Updated: Tuesday, 18 February 2014 17:58 | By Agence France-Presse

Maze in pole position, violinist Mae survives slalom

Slovenian alpine skier Tina Maze established an iron grip on the Olympic women's giant slalom on Tuesday as Thai violin virtuoso Vanessa Mae -- sprinkling stardust on the soggy slopes -- limped in last.

Maze in pole position, violinist Mae survives slalom

Slovenian skier Tina Maze waves during the alpine skiing downhill medal ceremony during the Sochi Games on February 12, 2014 - by Loic Venance

Maze, hunting her second gold at the Sochi Games after winning the blue riband downhill, was first out of the start gate and made the most of a largely unrutted piste to lead by more than half a second.

Only four racers got within a second of Maze's time of 1min 17.88sec down the first run -- Sweden's Jessica Lindell-Vikarby, Italian Nadia Fanchini, Austria's recently crowned super-G gold medallist Anna Fenninger and American teenager Mikaela Shiffrin.

Maze tied with Dominique Gisin for gold in last week's downhill, and the 30-year-old Slovenian showed all her giant slalom prowess in rainy, warm conditions on the Rosa Khutor course.

At the other end of the field, Vanessa Mae, the Singapore-born British former child prodigy, who competes under her birth father's surname Vanakorn after taking Thai citizenship, was 74th and slowest, nearly 27sec behind Maze.

But the 35-year-old who has worldwide record sales in excess of 10 million, remained upbeat.

"I expected to be last but at the end of the day the Olympics is a great opportunity," she said. "I think I'm going to make a second run so it was really cool."

- 'I nearly crashed three times' -

"I nearly crashed three times, but I made it down and that was the main thing," she added. "Just the experience of being here is amazing. I was worried I was going to get lost (on the course), but I just about managed it."

The second run in the giant slalom takes place at 1:00 pm (0900 GMT).

In other action on the slopes above Sochi, Frenchman Pierre Vaultier emerged from the fog, rain and carnage to win a thrilling men's snowboard cross race.

The 26-year-old came into the competition, which was delayed a day due to heavy fog, as the sixth-ranked boarder in the world but as many of the other favourites fell by the wayside, Vaultier held off surprise package Russian Nikolay Olyunin to take gold.

A total of seven gold medals are up for grabs on Tuesday after two events were held over from Monday because of fog.

Norwegian star Ole Einar Bjoerndalen will try yet again for a record 13th Winter Olympics medal in the biathlon mass start, which was originally set for Sunday, while France's Martin Fourcade seeks a third gold of the Games.

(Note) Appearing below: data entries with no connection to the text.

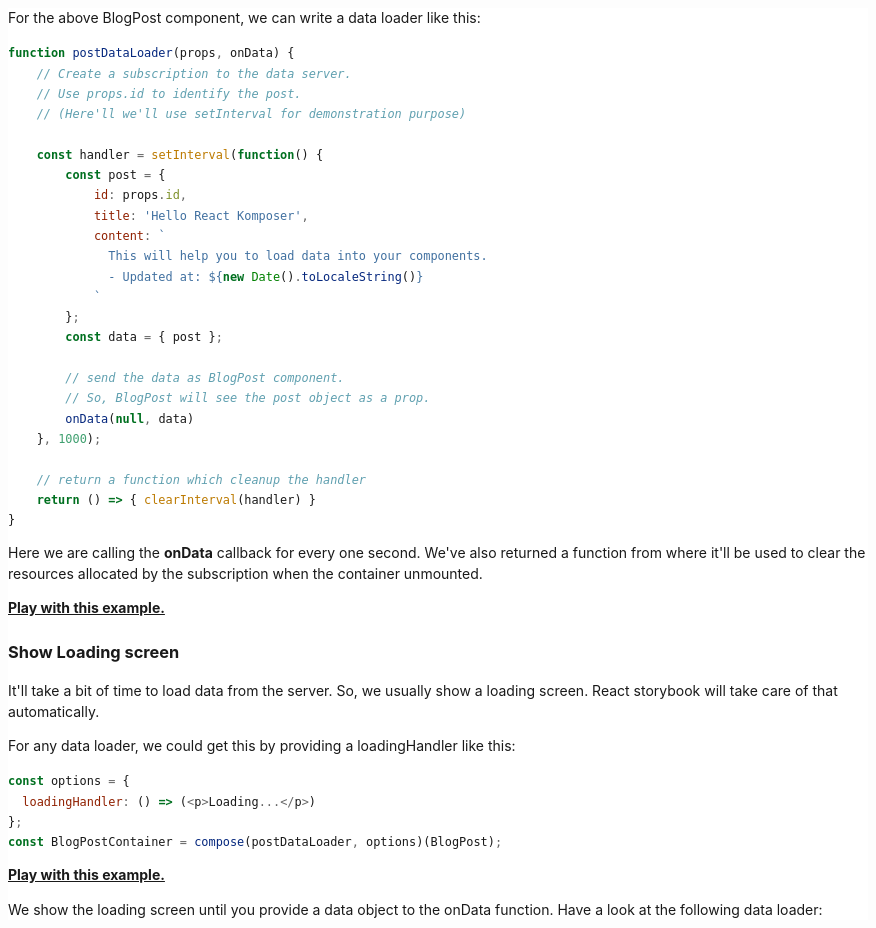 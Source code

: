 For the above BlogPost component, we can write a data loader like this:

```js
function postDataLoader(props, onData) {
    // Create a subscription to the data server.
    // Use props.id to identify the post.
    // (Here'll we'll use setInterval for demonstration purpose)

    const handler = setInterval(function() {
        const post = {
            id: props.id,
            title: 'Hello React Komposer',
            content: `
              This will help you to load data into your components.
              - Updated at: ${new Date().toLocaleString()}
            `
        };
        const data = { post };

        // send the data as BlogPost component.
        // So, BlogPost will see the post object as a prop.
        onData(null, data)
    }, 1000);

    // return a function which cleanup the handler
    return () => { clearInterval(handler) }
}
```

Here we are calling the **onData** callback for every one second.  We've also returned a function from where it'll be used to clear the resources allocated by the subscription when the container unmounted.

[**Play with this example.**](https://github.com/nexushubs/react-deps/tree/master/packages/meteor-mantra-sandbox)

### Show Loading screen

It'll take a bit of time to load data from the server. So, we usually show a loading screen.
React storybook will take care of that automatically.

For any data loader, we could get this by providing a loadingHandler like this:

```js
const options = {
  loadingHandler: () => (<p>Loading...</p>)
};
const BlogPostContainer = compose(postDataLoader, options)(BlogPost);
```

**[Play with this example.](https://github.com/nexushubs/react-deps/tree/master/packages/meteor-mantra-sandbox)**

We show the loading screen until you provide a data object to the onData function. Have a look at the following data loader:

The US freestyle team will be hoping to follow their clean sweep of medals in the men's slopestyle with another sweep in the men's halfpipe, a new event on the programme at Sochi. 

David Wise, Aaron Blunck and Torin Yater-Wallace are among the favourites while in speedskating, the dominant Dutch will be looking for their fourth medal sweep in the men's 10,000 metres. 

Sven Kramer, Jorrit Bergsma and Bob de Jong are expected to dominate.

Gold will also be decided in the Nordic combined individual large hill/10km and women's 3000m relay short track.

Women's bobsleigh stages its first two runs with former US Olympic hurdler Lolo Jones making her long-awaited debut.